So yeah, our tools may not be perfect, and they absolutely do reflect experiences that are part of a spectrum of things that all people can occasionally experience. But they do consistently suggest that me - and people like me - are at one extreme in how frequent/intense/disruptive/inescapable these behaviors and traits can be. And frankly, for a whole bunch of reasons, that's helpful for me to know, no matter what name you slap on it.
posted by ASF Tod und Schwerkraft at 4:13 PM on June 1 [7 favorites]


3.38. Not terribly surprising since when I read autistic folks on social media saying "Do you do the thing where (whatever)" my reaction is "doesn't everybody...wait..."
posted by The Ardship of Cambry at 4:18 PM on June 1 [3 favorites]

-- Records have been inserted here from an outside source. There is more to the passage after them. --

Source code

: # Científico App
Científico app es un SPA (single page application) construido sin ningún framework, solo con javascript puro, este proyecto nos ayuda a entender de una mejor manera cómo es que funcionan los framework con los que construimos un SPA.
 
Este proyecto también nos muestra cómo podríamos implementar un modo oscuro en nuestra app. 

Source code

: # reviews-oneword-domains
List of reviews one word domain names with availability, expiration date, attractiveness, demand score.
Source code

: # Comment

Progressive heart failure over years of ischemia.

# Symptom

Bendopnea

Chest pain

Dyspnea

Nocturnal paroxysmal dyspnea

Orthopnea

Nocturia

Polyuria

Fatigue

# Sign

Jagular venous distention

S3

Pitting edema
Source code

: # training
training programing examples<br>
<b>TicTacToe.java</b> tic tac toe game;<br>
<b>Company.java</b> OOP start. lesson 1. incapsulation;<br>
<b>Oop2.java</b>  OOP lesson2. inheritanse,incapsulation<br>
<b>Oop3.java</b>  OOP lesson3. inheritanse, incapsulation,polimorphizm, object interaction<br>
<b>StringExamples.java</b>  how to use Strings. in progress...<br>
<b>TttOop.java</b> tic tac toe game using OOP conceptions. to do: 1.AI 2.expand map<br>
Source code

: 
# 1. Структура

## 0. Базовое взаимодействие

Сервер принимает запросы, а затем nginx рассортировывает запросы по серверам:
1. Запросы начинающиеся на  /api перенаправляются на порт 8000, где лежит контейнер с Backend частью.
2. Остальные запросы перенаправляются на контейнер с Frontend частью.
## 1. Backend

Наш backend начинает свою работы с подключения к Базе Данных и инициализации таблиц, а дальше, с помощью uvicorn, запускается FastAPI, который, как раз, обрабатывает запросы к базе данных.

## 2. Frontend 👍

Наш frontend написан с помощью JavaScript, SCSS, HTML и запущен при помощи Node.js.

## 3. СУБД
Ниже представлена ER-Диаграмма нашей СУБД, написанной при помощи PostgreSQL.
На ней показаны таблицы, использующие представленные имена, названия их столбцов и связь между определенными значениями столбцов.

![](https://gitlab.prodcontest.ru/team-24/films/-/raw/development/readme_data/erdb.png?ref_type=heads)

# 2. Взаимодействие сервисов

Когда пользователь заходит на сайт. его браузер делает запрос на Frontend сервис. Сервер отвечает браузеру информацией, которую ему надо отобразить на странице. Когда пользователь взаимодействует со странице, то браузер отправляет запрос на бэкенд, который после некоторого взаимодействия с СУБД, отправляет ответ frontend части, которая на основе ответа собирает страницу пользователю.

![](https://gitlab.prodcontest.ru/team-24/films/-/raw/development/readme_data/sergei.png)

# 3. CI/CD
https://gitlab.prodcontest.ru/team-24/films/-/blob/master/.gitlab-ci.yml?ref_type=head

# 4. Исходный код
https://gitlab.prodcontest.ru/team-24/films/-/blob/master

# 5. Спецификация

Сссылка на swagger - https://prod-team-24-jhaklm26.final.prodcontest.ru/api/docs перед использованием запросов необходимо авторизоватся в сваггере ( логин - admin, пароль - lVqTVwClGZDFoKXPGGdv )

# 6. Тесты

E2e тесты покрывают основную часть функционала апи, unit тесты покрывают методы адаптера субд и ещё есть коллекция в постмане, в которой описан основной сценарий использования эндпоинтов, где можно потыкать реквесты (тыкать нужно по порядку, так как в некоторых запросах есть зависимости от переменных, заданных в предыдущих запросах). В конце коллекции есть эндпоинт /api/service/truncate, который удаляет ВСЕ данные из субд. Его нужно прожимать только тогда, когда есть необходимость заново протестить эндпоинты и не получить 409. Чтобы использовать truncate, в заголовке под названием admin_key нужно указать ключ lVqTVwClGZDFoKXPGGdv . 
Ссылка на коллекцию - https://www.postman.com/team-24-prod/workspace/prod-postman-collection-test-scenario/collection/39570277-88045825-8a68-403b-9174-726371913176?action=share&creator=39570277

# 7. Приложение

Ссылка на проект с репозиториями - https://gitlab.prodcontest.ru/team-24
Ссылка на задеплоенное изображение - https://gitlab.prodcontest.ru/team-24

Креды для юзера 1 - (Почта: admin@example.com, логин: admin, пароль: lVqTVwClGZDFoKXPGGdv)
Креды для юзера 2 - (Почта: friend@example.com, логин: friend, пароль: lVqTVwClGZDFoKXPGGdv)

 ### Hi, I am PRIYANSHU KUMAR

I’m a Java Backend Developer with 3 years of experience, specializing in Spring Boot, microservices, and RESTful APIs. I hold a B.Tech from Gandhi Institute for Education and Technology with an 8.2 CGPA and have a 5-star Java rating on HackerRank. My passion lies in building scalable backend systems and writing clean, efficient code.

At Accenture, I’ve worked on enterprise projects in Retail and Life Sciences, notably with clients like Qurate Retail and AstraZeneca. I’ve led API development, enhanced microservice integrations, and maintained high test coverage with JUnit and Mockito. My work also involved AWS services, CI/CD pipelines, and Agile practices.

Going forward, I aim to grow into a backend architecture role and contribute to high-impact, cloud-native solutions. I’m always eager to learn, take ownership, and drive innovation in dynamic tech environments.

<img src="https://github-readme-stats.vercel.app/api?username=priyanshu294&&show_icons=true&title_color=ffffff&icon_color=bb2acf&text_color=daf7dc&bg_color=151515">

Monotropism Score: 195 / 235
Your Average: 4.15


When/where do we order jackets?
posted by Halloween Jack at 4:46 PM on June 1 [6 favorites]


On the fifth attempt i made it through the quiz. 3.35. I don't have trouble reading / conversing / empathizing with other people. I got that gene, thankfully. And I stopped rambling about my interests verbally like 40 years ago because literally no one fucking cares, and that kind of negative reinforcement sinks in after a while. On the other hand i will be extremely sassy if you interrupt me while on task, especially for some garbage reason. Like asking if I need help. Bitch if I wanted your help I'd ask for it.

Also I found a couple questions at odds with each themselves -- particularly the one that said if I have problems with busy / unpredictable situations. Those are very different things. I can laser focus in a coffee shop, which is busy but it's predictably busy, no one is going to interrupt me. But I cannot focus in a situation when I'm alone and it is quiet when I feel like someone or something is going to bug me, like a phone call, or an appointment.

So the questions need a bit of refinement.

Also I stopped rocking/stimming when I was like six? seven? Because my dad was Not Having It. So that behaviour is completely extinguished.
posted by seanmpuckett at 5:09 PM on June 1 [4 favorites]


When I take quizzes like this, I keep in mind that as an autistic adult who has arranged my life to avoid stress, it's easy to forget how tough things are for me in the "typical" world. For instance, I work part-time from home and go to my college campus once a week. It's manageable for me, barely. But I'd burn out in under a month if I had to work 40 hours a week in a noisy shared office and attend regular social events.

So as you go through the questions, imagine what life is like without compensation!
posted by lloquat at 5:21 PM on June 1 [9 favorites]


Strangely happy here that someone brought up the Difficulty of Grocery Shopping. Reminded me of when a friend and I moved across the country for our first Real Job after college, and the first time we went to the grocery store to stock up our pantry. My god! He could just choose things from the shelf! He didn't just wander around looking and things and contemplating them and then sheepishly leave after half an hour without buying anything. It was... just remarkable!

I don't think he really understood -- or maybe he thought I was joking -- when I told him how impressed I was.

Scored a 4.30 on the test, go figure. Lived a pretty good life though so far, knock on wood.
posted by brambleboy at 5:30 PM on June 1 [6 favorites]


I am sitting here with a finger of Taylor Fladgate and wondering ... how would your answers to the test change after a drink? Two?
posted by seanmpuckett at 5:32 PM on June 1 [1 favorite]


^Taylor Fladgate the port wine, not the social-media influencer turned thespian
posted by Iris Gambol at 6:03 PM on June 1 [3 favorites]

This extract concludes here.